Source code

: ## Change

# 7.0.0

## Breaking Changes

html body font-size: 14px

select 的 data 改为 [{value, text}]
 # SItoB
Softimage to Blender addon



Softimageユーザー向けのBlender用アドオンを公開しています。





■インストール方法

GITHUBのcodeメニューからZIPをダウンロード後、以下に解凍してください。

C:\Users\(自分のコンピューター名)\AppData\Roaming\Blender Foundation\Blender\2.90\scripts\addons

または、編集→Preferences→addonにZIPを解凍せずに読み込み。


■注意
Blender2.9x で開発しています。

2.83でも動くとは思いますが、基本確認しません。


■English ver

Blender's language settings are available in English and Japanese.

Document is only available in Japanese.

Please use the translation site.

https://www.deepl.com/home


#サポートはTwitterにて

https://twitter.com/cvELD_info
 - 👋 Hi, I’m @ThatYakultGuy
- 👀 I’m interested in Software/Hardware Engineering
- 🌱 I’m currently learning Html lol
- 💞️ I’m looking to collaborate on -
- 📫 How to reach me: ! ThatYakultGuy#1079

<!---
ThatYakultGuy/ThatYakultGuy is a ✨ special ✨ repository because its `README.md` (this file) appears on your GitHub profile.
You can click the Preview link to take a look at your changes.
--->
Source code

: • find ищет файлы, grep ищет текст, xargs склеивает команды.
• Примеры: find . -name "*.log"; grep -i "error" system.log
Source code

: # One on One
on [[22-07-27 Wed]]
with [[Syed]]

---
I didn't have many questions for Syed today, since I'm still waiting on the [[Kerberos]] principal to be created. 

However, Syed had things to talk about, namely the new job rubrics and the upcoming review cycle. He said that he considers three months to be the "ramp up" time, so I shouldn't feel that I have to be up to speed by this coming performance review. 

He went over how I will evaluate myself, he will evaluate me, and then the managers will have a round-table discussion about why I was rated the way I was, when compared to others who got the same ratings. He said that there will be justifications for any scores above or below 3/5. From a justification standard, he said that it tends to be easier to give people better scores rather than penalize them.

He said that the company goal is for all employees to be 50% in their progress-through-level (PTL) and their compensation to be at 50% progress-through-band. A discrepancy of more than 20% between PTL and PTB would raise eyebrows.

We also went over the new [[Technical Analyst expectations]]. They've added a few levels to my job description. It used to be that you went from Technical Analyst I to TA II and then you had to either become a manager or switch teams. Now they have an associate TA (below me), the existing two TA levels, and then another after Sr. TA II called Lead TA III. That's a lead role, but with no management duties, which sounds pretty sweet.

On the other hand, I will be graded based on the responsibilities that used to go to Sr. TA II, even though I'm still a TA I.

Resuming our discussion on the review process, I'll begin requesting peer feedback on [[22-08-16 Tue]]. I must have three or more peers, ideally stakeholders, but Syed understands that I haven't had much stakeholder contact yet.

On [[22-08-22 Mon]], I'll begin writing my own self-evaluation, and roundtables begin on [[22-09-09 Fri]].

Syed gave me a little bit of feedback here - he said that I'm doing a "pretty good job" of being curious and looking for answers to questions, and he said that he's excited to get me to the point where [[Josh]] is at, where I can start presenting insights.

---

__Goal of the exercise__
Each entry needs to be transcribed exactly.

__Solution to the problem__
Source code

: ## Change

# 7.0.0

## Breaking Changes

html body font-size: 14px

select 的 data 改为 [{value, text}]
 # SItoB
Softimage to Blender addon



Softimageユーザー向けのBlender用アドオンを公開しています。





■インストール方法

GITHUBのcodeメニューからZIPをダウンロード後、以下に解凍してください。

C:\Users\(自分のコンピューター名)\AppData\Roaming\Blender Foundation\Blender\2.90\scripts\addons

または、編集→Preferences→addonにZIPを解凍せずに読み込み。


■注意
Blender2.9x で開発しています。

2.83でも動くとは思いますが、基本確認しません。


■English ver

Blender's language settings are available in English and Japanese.

Document is only available in Japanese.

Please use the translation site.

https://www.deepl.com/home


#サポートはTwitterにて

https://twitter.com/cvELD_info
 - 👋 Hi, I’m @ThatYakultGuy
- 👀 I’m interested in Software/Hardware Engineering
- 🌱 I’m currently learning Html lol
- 💞️ I’m looking to collaborate on -
- 📫 How to reach me: ! ThatYakultGuy#1079

<!---
ThatYakultGuy/ThatYakultGuy is a ✨ special ✨ repository because its `README.md` (this file) appears on your GitHub profile.
You can click the Preview link to take a look at your changes.
--->
Source code

: • find ищет файлы, grep ищет текст, xargs склеивает команды.
• Примеры: find . -name "*.log"; grep -i "error" system.log
Source code

: # One on One
on [[22-07-27 Wed]]
with [[Syed]]

---
I didn't have many questions for Syed today, since I'm still waiting on the [[Kerberos]] principal to be created. 

However, Syed had things to talk about, namely the new job rubrics and the upcoming review cycle. He said that he considers three months to be the "ramp up" time, so I shouldn't feel that I have to be up to speed by this coming performance review. 

He went over how I will evaluate myself, he will evaluate me, and then the managers will have a round-table discussion about why I was rated the way I was, when compared to others who got the same ratings. He said that there will be justifications for any scores above or below 3/5. From a justification standard, he said that it tends to be easier to give people better scores rather than penalize them.

He said that the company goal is for all employees to be 50% in their progress-through-level (PTL) and their compensation to be at 50% progress-through-band. A discrepancy of more than 20% between PTL and PTB would raise eyebrows.

We also went over the new [[Technical Analyst expectations]]. They've added a few levels to my job description. It used to be that you went from Technical Analyst I to TA II and then you had to either become a manager or switch teams. Now they have an associate TA (below me), the existing two TA levels, and then another after Sr. TA II called Lead TA III. That's a lead role, but with no management duties, which sounds pretty sweet.

On the other hand, I will be graded based on the responsibilities that used to go to Sr. TA II, even though I'm still a TA I.

Resuming our discussion on the review process, I'll begin requesting peer feedback on [[22-08-16 Tue]]. I must have three or more peers, ideally stakeholders, but Syed understands that I haven't had much stakeholder contact yet.

On [[22-08-22 Mon]], I'll begin writing my own self-evaluation, and roundtables begin on [[22-09-09 Fri]].

Syed gave me a little bit of feedback here - he said that I'm doing a "pretty good job" of being curious and looking for answers to questions, and he said that he's excited to get me to the point where [[Josh]] is at, where I can start presenting insights.

---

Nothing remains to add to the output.